Exercise materials Start Marker

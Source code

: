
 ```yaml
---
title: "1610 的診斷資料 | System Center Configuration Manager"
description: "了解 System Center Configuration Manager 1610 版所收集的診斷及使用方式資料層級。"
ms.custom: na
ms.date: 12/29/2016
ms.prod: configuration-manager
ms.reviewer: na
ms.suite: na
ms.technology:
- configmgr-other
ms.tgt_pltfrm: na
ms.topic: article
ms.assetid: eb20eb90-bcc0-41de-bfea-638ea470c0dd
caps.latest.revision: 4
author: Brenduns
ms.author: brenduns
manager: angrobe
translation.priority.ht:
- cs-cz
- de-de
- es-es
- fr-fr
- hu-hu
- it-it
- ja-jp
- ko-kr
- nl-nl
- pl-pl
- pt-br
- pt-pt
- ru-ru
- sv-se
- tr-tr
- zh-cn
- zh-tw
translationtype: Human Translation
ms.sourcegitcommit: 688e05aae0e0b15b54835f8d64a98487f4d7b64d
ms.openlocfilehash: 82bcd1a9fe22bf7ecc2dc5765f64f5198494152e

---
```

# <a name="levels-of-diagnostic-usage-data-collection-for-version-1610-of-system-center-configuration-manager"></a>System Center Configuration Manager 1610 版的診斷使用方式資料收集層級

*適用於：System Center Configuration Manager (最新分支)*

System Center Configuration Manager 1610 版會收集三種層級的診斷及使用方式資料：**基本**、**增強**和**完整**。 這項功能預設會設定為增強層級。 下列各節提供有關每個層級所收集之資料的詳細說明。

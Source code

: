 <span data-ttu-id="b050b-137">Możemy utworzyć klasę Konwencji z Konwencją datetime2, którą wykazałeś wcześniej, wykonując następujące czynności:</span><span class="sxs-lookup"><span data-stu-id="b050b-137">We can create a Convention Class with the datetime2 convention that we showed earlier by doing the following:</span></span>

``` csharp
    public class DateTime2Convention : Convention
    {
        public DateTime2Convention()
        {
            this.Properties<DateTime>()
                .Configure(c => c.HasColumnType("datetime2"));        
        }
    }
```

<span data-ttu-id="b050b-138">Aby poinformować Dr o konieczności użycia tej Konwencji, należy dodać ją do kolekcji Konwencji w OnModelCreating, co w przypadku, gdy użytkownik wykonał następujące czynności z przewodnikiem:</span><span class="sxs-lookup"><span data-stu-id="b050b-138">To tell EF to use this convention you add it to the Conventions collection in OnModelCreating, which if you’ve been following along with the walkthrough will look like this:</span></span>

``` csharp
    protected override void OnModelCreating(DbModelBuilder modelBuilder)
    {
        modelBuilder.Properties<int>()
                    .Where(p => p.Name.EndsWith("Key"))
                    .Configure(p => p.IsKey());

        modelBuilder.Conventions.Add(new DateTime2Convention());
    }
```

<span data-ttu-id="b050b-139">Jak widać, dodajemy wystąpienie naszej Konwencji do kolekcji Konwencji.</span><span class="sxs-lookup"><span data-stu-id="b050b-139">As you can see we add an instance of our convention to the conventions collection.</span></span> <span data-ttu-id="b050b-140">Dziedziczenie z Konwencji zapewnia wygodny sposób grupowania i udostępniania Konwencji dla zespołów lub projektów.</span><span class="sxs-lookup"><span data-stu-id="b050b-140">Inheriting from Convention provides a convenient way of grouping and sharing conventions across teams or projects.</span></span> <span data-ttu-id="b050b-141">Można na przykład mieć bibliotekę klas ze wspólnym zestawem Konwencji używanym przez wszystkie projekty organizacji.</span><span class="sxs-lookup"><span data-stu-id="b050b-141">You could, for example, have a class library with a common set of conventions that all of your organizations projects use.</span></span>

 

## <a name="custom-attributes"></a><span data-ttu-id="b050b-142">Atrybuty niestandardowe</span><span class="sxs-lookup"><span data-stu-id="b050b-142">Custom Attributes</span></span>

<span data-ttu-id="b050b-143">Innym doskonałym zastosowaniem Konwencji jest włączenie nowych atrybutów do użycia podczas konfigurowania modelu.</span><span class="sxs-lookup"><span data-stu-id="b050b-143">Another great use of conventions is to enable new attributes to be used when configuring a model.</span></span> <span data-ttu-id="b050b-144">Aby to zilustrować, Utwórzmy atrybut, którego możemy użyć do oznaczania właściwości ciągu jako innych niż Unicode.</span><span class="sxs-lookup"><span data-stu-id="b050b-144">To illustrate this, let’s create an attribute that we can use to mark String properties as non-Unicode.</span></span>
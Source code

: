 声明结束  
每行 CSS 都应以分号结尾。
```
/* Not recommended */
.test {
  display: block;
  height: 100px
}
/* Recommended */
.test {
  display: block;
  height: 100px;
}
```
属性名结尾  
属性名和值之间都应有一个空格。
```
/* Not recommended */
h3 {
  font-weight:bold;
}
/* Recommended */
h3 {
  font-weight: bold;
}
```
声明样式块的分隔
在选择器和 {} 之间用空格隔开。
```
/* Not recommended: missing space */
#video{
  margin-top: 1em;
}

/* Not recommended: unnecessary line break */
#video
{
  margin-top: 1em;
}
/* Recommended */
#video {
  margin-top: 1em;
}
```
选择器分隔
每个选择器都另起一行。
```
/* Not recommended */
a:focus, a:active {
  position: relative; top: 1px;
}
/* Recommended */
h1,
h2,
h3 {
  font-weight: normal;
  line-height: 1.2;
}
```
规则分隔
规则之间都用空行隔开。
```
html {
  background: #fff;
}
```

Exercise materials End Marker

Write each line of the data above out again without altering a word.

**Final answer**
Source code

:
 ```yaml
---
title: "1610 的診斷資料 | System Center Configuration Manager"
description: "了解 System Center Configuration Manager 1610 版所收集的診斷及使用方式資料層級。"
ms.custom: na
ms.date: 12/29/2016
ms.prod: configuration-manager
ms.reviewer: na
ms.suite: na
ms.technology:
- configmgr-other
ms.tgt_pltfrm: na
ms.topic: article
ms.assetid: eb20eb90-bcc0-41de-bfea-638ea470c0dd
caps.latest.revision: 4
author: Brenduns
ms.author: brenduns
manager: angrobe
translation.priority.ht:
- cs-cz
- de-de
- es-es
- fr-fr
- hu-hu
- it-it
- ja-jp
- ko-kr
- nl-nl
- pl-pl
- pt-br
- pt-pt
- ru-ru
- sv-se
- tr-tr
- zh-cn
- zh-tw
translationtype: Human Translation
ms.sourcegitcommit: 688e05aae0e0b15b54835f8d64a98487f4d7b64d
ms.openlocfilehash: 82bcd1a9fe22bf7ecc2dc5765f64f5198494152e

---
```

# <a name="levels-of-diagnostic-usage-data-collection-for-version-1610-of-system-center-configuration-manager"></a>System Center Configuration Manager 1610 版的診斷使用方式資料收集層級

*適用於：System Center Configuration Manager (最新分支)*

System Center Configuration Manager 1610 版會收集三種層級的診斷及使用方式資料：**基本**、**增強**和**完整**。 這項功能預設會設定為增強層級。 下列各節提供有關每個層級所收集之資料的詳細說明。

Source code

: <span data-ttu-id="b050b-137">Możemy utworzyć klasę Konwencji z Konwencją datetime2, którą wykazałeś wcześniej, wykonując następujące czynności:</span><span class="sxs-lookup"><span data-stu-id="b050b-137">We can create a Convention Class with the datetime2 convention that we showed earlier by doing the following:</span></span>

``` csharp
    public class DateTime2Convention : Convention
    {
        public DateTime2Convention()
        {
            this.Properties<DateTime>()
                .Configure(c => c.HasColumnType("datetime2"));        
        }
    }
```

<span data-ttu-id="b050b-138">Aby poinformować Dr o konieczności użycia tej Konwencji, należy dodać ją do kolekcji Konwencji w OnModelCreating, co w przypadku, gdy użytkownik wykonał następujące czynności z przewodnikiem:</span><span class="sxs-lookup"><span data-stu-id="b050b-138">To tell EF to use this convention you add it to the Conventions collection in OnModelCreating, which if you’ve been following along with the walkthrough will look like this:</span></span>

``` csharp
    protected override void OnModelCreating(DbModelBuilder modelBuilder)
    {
        modelBuilder.Properties<int>()
                    .Where(p => p.Name.EndsWith("Key"))
                    .Configure(p => p.IsKey());

        modelBuilder.Conventions.Add(new DateTime2Convention());
    }
```

<span data-ttu-id="b050b-139">Jak widać, dodajemy wystąpienie naszej Konwencji do kolekcji Konwencji.</span><span class="sxs-lookup"><span data-stu-id="b050b-139">As you can see we add an instance of our convention to the conventions collection.</span></span> <span data-ttu-id="b050b-140">Dziedziczenie z Konwencji zapewnia wygodny sposób grupowania i udostępniania Konwencji dla zespołów lub projektów.</span><span class="sxs-lookup"><span data-stu-id="b050b-140">Inheriting from Convention provides a convenient way of grouping and sharing conventions across teams or projects.</span></span> <span data-ttu-id="b050b-141">Można na przykład mieć bibliotekę klas ze wspólnym zestawem Konwencji używanym przez wszystkie projekty organizacji.</span><span class="sxs-lookup"><span data-stu-id="b050b-141">You could, for example, have a class library with a common set of conventions that all of your organizations projects use.</span></span>

 

## <a name="custom-attributes"></a><span data-ttu-id="b050b-142">Atrybuty niestandardowe</span><span class="sxs-lookup"><span data-stu-id="b050b-142">Custom Attributes</span></span>

<span data-ttu-id="b050b-143">Innym doskonałym zastosowaniem Konwencji jest włączenie nowych atrybutów do użycia podczas konfigurowania modelu.</span><span class="sxs-lookup"><span data-stu-id="b050b-143">Another great use of conventions is to enable new attributes to be used when configuring a model.</span></span> <span data-ttu-id="b050b-144">Aby to zilustrować, Utwórzmy atrybut, którego możemy użyć do oznaczania właściwości ciągu jako innych niż Unicode.</span><span class="sxs-lookup"><span data-stu-id="b050b-144">To illustrate this, let’s create an attribute that we can use to mark String properties as non-Unicode.</span></span>
Source code

: 声明结束  
每行 CSS 都应以分号结尾。
```
/* Not recommended */
.test {
  display: block;
  height: 100px
}
/* Recommended */
.test {
  display: block;
  height: 100px;
}
```
属性名结尾  
属性名和值之间都应有一个空格。
```
/* Not recommended */
h3 {
  font-weight:bold;
}
/* Recommended */
h3 {
  font-weight: bold;
}
```
声明样式块的分隔
在选择器和 {} 之间用空格隔开。
```
/* Not recommended: missing space */
#video{
  margin-top: 1em;
}

/* Not recommended: unnecessary line break */
#video
{
  margin-top: 1em;
}
/* Recommended */
#video {
  margin-top: 1em;
}
```
选择器分隔
每个选择器都另起一行。
```
/* Not recommended */
a:focus, a:active {
  position: relative; top: 1px;
}
/* Recommended */
h1,
h2,
h3 {
  font-weight: normal;
  line-height: 1.2;
}
```
规则分隔
规则之间都用空行隔开。
```
html {
  background: #fff;
}
```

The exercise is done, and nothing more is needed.